The hidden work of becoming a scholar

A glimpse into the 2026 OIS Junior PDW

by Susanne Beck and Christoph Grimpe 16/06/2026

Academic careers often look much more polished from the outside than they feel from the inside. We see the published article, the conference presentation, the panel invitation, the affiliation, the academic title. What we do not always see is the unfinished paper, the uncertain framing, the rejected version, the awkward first formulation of an idea, or the many conversations through which a scholar slowly learns what they are really trying to say – and how.

This hidden work was at the center of the Junior Paper Development Workshop at the Open Innovation in Science Research Conference 2026, hosted at Copenhagen Business School and co-sponsored by Warwick Business School.

Christoph Grimpe moderating Panel 1 with (from left to right) Frank Piller, Valentina Tartari, and Maryann Feldman

On May 13, 17 junior scholars from different disciplines and at different stages of their PhD journeys came together for an afternoon dedicated not only to improving papers, but also to reflecting on what it means to build an academic career in a changing scholarly system. One participant even brought their toddler along – by far the youngest attendee in the room and a wonderful reminder that academic communities are at their best when they make space for family life, too. The toddler also proved to be a critical audience for the speakers – something many parents will recognize 🙂. The Junior PDW was organized around two panels, followed by small roundtable discussions with senior mentors. While at first glance, the two panels addressed different questions, we will see soon that they are deeply connected.

Panel 1: How can science studies be published in management journals?
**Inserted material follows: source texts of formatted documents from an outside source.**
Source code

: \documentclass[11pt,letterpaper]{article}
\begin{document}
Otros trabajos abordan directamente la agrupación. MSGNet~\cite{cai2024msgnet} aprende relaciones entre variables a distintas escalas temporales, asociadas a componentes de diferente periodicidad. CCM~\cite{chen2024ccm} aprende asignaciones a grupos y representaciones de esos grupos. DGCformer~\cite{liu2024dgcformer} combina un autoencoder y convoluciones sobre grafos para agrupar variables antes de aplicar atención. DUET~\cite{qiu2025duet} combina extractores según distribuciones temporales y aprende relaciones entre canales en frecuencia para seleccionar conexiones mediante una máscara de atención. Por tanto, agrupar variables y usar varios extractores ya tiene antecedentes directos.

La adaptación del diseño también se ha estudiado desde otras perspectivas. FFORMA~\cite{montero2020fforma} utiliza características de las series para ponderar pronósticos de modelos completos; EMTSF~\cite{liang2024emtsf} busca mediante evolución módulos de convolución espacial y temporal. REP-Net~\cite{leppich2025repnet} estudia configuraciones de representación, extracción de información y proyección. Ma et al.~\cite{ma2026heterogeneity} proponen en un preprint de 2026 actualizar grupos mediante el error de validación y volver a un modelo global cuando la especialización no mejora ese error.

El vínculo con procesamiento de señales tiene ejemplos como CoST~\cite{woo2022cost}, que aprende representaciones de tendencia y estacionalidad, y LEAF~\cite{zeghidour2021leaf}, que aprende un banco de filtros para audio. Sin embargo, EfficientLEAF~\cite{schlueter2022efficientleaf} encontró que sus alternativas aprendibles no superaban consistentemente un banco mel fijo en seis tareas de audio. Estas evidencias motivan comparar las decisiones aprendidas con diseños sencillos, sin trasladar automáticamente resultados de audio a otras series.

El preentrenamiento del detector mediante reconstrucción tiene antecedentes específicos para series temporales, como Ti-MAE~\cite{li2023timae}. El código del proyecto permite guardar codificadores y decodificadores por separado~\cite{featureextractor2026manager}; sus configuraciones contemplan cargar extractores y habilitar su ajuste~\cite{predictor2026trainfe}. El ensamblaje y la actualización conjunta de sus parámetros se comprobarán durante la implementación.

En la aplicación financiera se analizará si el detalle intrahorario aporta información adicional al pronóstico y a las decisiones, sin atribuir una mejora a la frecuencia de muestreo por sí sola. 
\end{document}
The first panel, moderated by Christoph Grimpe (CBS), and featuring Maryann Feldman (Arizona State University), Frank Piller (RWTH Aachen), and Valentina Tartari (Stockholm School of Economics), this conversation focused on one of the core challenges many junior scholars in the Open Innovation in Science community face: how to translate rich empirical and theoretical insights about science into contributions that build on and speak to management and organization scholars.

This is not simply a technical publication challenge but rather a challenge of translation and even publication culture. Science studies often examines knowledge production, ideation, collaboration, evaluation, incentives, openness, legitimacy, and the interplay between knowledge workers and institutions. These are deeply relevant to management scholarship. Yet publishing this work in management journals requires more than adding a managerial implications paragraph at the end. It requires junior scholars to make clear why science is not only an interesting empirical setting, but a powerful context for conceptualizing about organizing, innovation, strategy, and institutional change.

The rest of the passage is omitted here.